| INSTRUCTIONS FOR THE TASK |
Given the listing that follows, report all lines in which the string "multiple" occurs.

| RECORD EXCERPTS |

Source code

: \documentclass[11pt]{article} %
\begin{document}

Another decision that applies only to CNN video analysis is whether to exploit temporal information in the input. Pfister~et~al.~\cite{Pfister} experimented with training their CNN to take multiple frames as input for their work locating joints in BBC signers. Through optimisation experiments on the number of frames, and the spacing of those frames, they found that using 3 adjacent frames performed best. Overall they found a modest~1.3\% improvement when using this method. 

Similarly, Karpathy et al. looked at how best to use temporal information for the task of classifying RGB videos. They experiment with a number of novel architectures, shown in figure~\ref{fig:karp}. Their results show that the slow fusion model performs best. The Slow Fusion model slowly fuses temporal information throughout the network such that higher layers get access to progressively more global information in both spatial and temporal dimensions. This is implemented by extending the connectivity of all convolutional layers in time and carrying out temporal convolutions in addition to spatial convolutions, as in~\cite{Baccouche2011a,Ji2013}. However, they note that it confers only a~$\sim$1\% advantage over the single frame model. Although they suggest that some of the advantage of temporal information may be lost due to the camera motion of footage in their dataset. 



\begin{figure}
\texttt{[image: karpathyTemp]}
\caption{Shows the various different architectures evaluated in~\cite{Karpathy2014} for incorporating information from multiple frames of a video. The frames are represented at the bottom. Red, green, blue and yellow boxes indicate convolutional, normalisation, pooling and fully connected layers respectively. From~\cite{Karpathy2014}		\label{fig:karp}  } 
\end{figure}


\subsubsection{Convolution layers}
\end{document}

| RESPONSE FOR THIS EXERCISE |
Another decision that applies only to CNN video analysis is whether to exploit temporal information in the input. Pfister~et~al.~\cite{Pfister} experimented with training their CNN to take multiple frames as input for their work locating joints in BBC signers. Through optimisation experiments on the number of frames, and the spacing of those frames, they found that using 3 adjacent frames performed best. Overall they found a modest~1.3\% improvement when using this method. 
\caption{Shows the various different architectures evaluated in~\cite{Karpathy2014} for incorporating information from multiple frames of a video. The frames are represented at the bottom. Red, green, blue and yellow boxes indicate convolutional, normalisation, pooling and fully connected layers respectively. From~\cite{Karpathy2014}		\label{fig:karp}  } 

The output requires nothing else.